The players can always tell when the scouts turn up at practice. By the clipboards. The heavy coach's shoes they wear. The players almost fall down trying to look nonchalant—a strange, loose-kneed walk as if they were carrying something on their heads. But they run the practice with hustle. The scouts are saying that the head coach at Nebraska a few years back had a succession of people come out and stand on the sideline with clipboards to trick the players into high-spirited practices. But then one of the dining hall cooks was recognized behind a clipboard....

Detroit makes its pick. Steve Owens, the Heisman Trophy winner. Hardman had long gone—to San Francisco. Joe Schmidt is ecstatic. "A ruby!" he shouts. He lights a cigar. So does everyone in the little office. The hyperbole begins. Russ Thomas, the general manager, gets on the phone and begins reading Jerry Neri's scouting report to someone back in Detroit: " 'He's by far the best running back I've seen this fall. A complete football player who is tough, strong and durable and does everything well.' " Schmidt leans against the desk. "A ruby!" he says again.

Dick Haley, a former defensive back for three NFL teams, is the BLESTO-V scout for the Southeast. Five players from his area are picked in the first round, three from relatively small colleges: John Small from The Citadel, Douglas Wilkerson from North Carolina Central and Richard McGeorge from Elon.
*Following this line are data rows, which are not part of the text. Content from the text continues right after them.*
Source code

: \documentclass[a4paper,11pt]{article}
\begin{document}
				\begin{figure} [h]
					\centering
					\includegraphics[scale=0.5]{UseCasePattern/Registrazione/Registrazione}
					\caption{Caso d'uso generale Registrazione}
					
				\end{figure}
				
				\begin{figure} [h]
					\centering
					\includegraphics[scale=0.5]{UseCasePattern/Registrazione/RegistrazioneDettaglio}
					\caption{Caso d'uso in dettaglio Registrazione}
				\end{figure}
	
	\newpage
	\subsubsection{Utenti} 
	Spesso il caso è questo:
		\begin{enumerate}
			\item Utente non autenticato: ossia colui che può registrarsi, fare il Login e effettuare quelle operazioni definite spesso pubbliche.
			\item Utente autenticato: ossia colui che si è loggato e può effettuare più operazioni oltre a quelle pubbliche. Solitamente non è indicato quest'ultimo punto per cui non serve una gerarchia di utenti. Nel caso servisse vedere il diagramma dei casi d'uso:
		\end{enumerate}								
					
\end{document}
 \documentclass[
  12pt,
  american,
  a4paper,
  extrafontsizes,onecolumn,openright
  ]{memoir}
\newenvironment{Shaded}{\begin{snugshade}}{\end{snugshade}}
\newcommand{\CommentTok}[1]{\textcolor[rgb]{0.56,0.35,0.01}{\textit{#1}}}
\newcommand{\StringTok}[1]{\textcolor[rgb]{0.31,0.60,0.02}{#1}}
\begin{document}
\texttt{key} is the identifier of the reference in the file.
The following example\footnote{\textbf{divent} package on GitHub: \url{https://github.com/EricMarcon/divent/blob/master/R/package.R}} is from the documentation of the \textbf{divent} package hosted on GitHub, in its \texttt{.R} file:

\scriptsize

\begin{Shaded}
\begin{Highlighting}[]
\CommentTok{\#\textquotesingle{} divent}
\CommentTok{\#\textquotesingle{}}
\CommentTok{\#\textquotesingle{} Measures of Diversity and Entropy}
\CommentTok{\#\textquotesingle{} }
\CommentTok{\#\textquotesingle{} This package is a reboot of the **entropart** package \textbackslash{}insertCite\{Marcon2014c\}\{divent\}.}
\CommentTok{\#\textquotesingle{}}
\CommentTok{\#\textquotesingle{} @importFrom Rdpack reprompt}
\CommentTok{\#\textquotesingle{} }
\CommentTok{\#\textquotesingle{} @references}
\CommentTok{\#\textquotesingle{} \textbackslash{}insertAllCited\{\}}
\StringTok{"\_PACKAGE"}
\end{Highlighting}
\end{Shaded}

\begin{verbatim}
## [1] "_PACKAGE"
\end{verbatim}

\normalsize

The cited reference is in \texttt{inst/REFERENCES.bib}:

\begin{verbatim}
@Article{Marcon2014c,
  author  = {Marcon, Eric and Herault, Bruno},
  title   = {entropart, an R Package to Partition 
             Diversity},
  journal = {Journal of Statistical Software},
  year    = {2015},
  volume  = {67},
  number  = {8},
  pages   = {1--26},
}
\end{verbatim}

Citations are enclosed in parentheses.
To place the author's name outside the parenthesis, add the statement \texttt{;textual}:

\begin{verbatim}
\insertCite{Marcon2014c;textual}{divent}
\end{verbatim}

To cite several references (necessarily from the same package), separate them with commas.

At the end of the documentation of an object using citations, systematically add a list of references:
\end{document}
Scouting the smaller colleges is tricky. The word "project" is often used—as in "Can I project this guy high enough so our people should consider him a high draft possibility?"

It is established BLESTO-V procedure to have the scouts attend the professional training camps each year for a couple of weeks. The scout is able to establish in his mind the professional norm against which he must rate the college athlete and he can see how his choices of the previous year are measuring up. "It's a time of reckoning," Haley says. "You see a rookie you've picked for the draft getting banged around and you say to yourself, 'Man, how did I ever send that up here?' But on the other hand, you see one of your kids slamming other people around and the noise going up from the spectators standing along the sidelines and the coaches looking at each other—well, when you see that, your chest swells up like a toad's."

"You can tell a lot from film," Charley Mackey, who supervises the Far West, is saying. "We always ask for as much as we can see. I remember this film man at Weber State was getting so exasperated feeding film into the projector that he stuck in a home movie—a 200-foot reel of a Pop Warner little league game. I was sitting there in the darkness with my pad, and I was looking for what I always do: I was spotting the tight end break from the huddle, because that's the key to where everyone is going to position himself. Well, I see this tiny little guy break from the huddle and it brings me right up out of my chair. 'Holy cow!' I yell out. 'Look at the size of that tight end!' I'm telling you, they haven't forgotten me at Weber State."

The tools of scouting are a stopwatch, a measuring tape and access to an accurate scale. Steve Owens says that at the East-West game eight different scouts weighed him. "They just won't take each other's word for it," he says. "So you step on the same scale you've just stepped down from two seconds before, and the new scout looks over your shoulder and he says, 'hmmm,' like it's all big news."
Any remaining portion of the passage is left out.